Humanising change and preventing change fatigue

Well, if you are struggling with change fatigue, you’re definitely not alone: managing change is the challenge that is top of managers’ workload according to Roffey Park’s 2014 Management Agenda research, and it is high on the list with HR and anticipated to remain there in five years’ time. Much of the change talked about was cultural transformation focused on performance management and over one-third of respondents reported that this type of project hadn’t been successful.

So what can you do to lead successful change in organisations?

Firstly, let’s start with the term ‘change fatigue’. A quick search through a dictionary reveals that medically, ‘Fatigue is physical and/or mental exhaustion that can be triggered by stress, medication, overwork, or mental and physical illness or disease.’ Change practitioners might define change fatigue as ‘passive resignation’, or tiredness, cynicism and disengagement.

It’s a term that I’ve heard in my time as both an employee and independent change consultant in the past 20 odd years, but the meaning you make around change fatigue depends largely on where you stand in relation to the particular change.

A while ago, I wrote an article that names five things that bug me about change, and, in hindsight, I might be tempted to add ‘change fatigue’ as number six. My issue with much of the language around organisational change is that it can tip over into de-humanising both the process and the impact on people.

I notice that it is a term that is used almost exclusively by those running change programmes or leaders who are either directly or indirectly responsible. By way of an example, I ran a programme a few years ago which involved taking the participants through a number of the main change models. When presented with Kotter, two highly experienced NHS staff laughed and said “this is the language of Management and bares no relation to our experience.”

What is revealed here is the mis-match not only between the strategic intention of change leaders and what people ‘closer to the coal face’ see, a clash in language, but more significantly the impact of the motivation of staff and how they feel.

So what does this mean for leaders in organisations grappling with change?

1. Ditch ‘change fatigue’

Think about what tends to work for you when you are under the cosh, and how might you signal to others that you have some semblance of understanding of what they are going through, even if you are not sharing their pain.
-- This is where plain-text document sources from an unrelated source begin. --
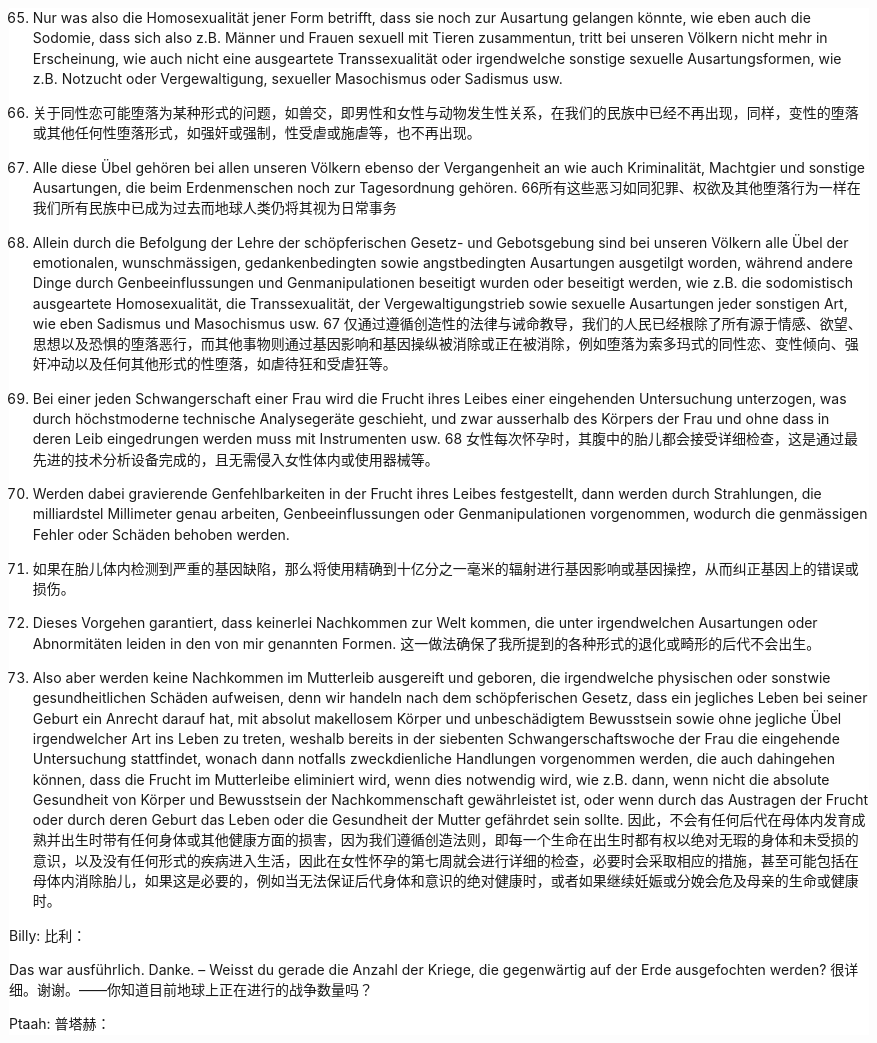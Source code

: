 65. Nur was also die Homosexualität jener Form betrifft, dass sie noch zur Ausartung gelangen könnte, wie eben auch die Sodomie, dass sich also z.B. Männer und Frauen sexuell mit Tieren zusammentun, tritt bei unseren Völkern nicht mehr in Erscheinung, wie auch nicht eine ausgeartete Transsexualität oder irgendwelche sonstige sexuelle Ausartungsformen, wie z.B. Notzucht oder Vergewaltigung, sexueller Masochismus oder Sadismus usw.
65. 关于同性恋可能堕落为某种形式的问题，如兽交，即男性和女性与动物发生性关系，在我们的民族中已经不再出现，同样，变性的堕落或其他任何性堕落形式，如强奸或强制，性受虐或施虐等，也不再出现。

66. Alle diese Übel gehören bei allen unseren Völkern ebenso der Vergangenheit an wie auch Kriminalität, Machtgier und sonstige Ausartungen, die beim Erdenmenschen noch zur Tagesordnung gehören.
66所有这些恶习如同犯罪、权欲及其他堕落行为一样在我们所有民族中已成为过去而地球人类仍将其视为日常事务

67. Allein durch die Befolgung der Lehre der schöpferischen Gesetz- und Gebotsgebung sind bei unseren Völkern alle Übel der emotionalen, wunschmässigen, gedankenbedingten sowie angstbedingten Ausartungen ausgetilgt worden, während andere Dinge durch Genbeeinflussungen und Genmanipulationen beseitigt wurden oder beseitigt werden, wie z.B. die sodomistisch ausgeartete Homosexualität, die Transsexualität, der Vergewaltigungstrieb sowie sexuelle Ausartungen jeder sonstigen Art, wie eben Sadismus und Masochismus usw.
67 仅通过遵循创造性的法律与诫命教导，我们的人民已经根除了所有源于情感、欲望、思想以及恐惧的堕落恶行，而其他事物则通过基因影响和基因操纵被消除或正在被消除，例如堕落为索多玛式的同性恋、变性倾向、强奸冲动以及任何其他形式的性堕落，如虐待狂和受虐狂等。

68. Bei einer jeden Schwangerschaft einer Frau wird die Frucht ihres Leibes einer eingehenden Untersuchung unterzogen, was durch höchstmoderne technische Analysegeräte geschieht, und zwar ausserhalb des Körpers der Frau und ohne dass in deren Leib eingedrungen werden muss mit Instrumenten usw.
68 女性每次怀孕时，其腹中的胎儿都会接受详细检查，这是通过最先进的技术分析设备完成的，且无需侵入女性体内或使用器械等。

69. Werden dabei gravierende Genfehlbarkeiten in der Frucht ihres Leibes festgestellt, dann werden durch Strahlungen, die milliardstel Millimeter genau arbeiten, Genbeeinflussungen oder Genmanipulationen vorgenommen, wodurch die genmässigen Fehler oder Schäden behoben werden.
69. 如果在胎儿体内检测到严重的基因缺陷，那么将使用精确到十亿分之一毫米的辐射进行基因影响或基因操控，从而纠正基因上的错误或损伤。

70. Dieses Vorgehen garantiert, dass keinerlei Nachkommen zur Welt kommen, die unter irgendwelchen Ausartungen oder Abnormitäten leiden in den von mir genannten Formen.
这一做法确保了我所提到的各种形式的退化或畸形的后代不会出生。

71. Also aber werden keine Nachkommen im Mutterleib ausgereift und geboren, die irgendwelche physischen oder sonstwie gesundheitlichen Schäden aufweisen, denn wir handeln nach dem schöpferischen Gesetz, dass ein jegliches Leben bei seiner Geburt ein Anrecht darauf hat, mit absolut makellosem Körper und unbeschädigtem Bewusstsein sowie ohne jegliche Übel irgendwelcher Art ins Leben zu treten, weshalb bereits in der siebenten Schwangerschaftswoche der Frau die eingehende Untersuchung stattfindet, wonach dann notfalls zweckdienliche Handlungen vorgenommen werden, die auch dahingehen können, dass die Frucht im Mutterleibe eliminiert wird, wenn dies notwendig wird, wie z.B. dann, wenn nicht die absolute Gesundheit von Körper und Bewusstsein der Nachkommenschaft gewährleistet ist, oder wenn durch das Austragen der Frucht oder durch deren Geburt das Leben oder die Gesundheit der Mutter gefährdet sein sollte.
因此，不会有任何后代在母体内发育成熟并出生时带有任何身体或其他健康方面的损害，因为我们遵循创造法则，即每一个生命在出生时都有权以绝对无瑕的身体和未受损的意识，以及没有任何形式的疾病进入生活，因此在女性怀孕的第七周就会进行详细的检查，必要时会采取相应的措施，甚至可能包括在母体内消除胎儿，如果这是必要的，例如当无法保证后代身体和意识的绝对健康时，或者如果继续妊娠或分娩会危及母亲的生命或健康时。

Billy:
比利：

Das war ausführlich. Danke. – Weisst du gerade die Anzahl der Kriege, die gegenwärtig auf der Erde ausgefochten werden?
很详细。谢谢。——你知道目前地球上正在进行的战争数量吗？

Ptaah:
普塔赫：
2. Empathise don’t patronise

There is nothing more frustrating that being spoken at or down to by a leader who feigns sincerity or is so embarrassed by the fact that they know they have put you and everyone else through the wringer, yet somehow doesn’t have a mark on them to show it. The antidote to this is simple: brutal honesty. “No, I am not going through what you are, and I can see/hear/feel that it is really frustrating/maddening/exhausting. What I can/cannot do/say is….. and this means…”.

3. Start simple, don’t promise what you cannot deliver

Brutal honesty applies again here, but simply be straight with people around what you can and cannot do. You’ll be surprised at how well received it will be and will do a lot to encourage the buy-in and engagement to make your change happen.

4. Be useful not helpful

It is a profoundly human quality to wish to help others. And I wonder whether in this context that is as important as being useful? Helpful talks to their powerlessness relative to the challenge they face, usefulness to the resources they have and/or need that will support them to get where they need to be. There is something for me about organisations taking responsibility for what they are and are not willing to do that emerges from the difference between the two.

5. Intention

Last but not least, all of the above is underpinned by your intention. It may be obvious, and yet I think a great deal of what I have written about above – the mismatch between the rhetoric of change and what people need and want, where to intervene and where not – unfolds through the interplay between intention and what is experienced by the people around you.

Change in organisations is rarely ever neat and tidy and, whilst we all have moments where we are weary and cynical, it needs to remain messy in order to deliver what is needed to move organisations forward.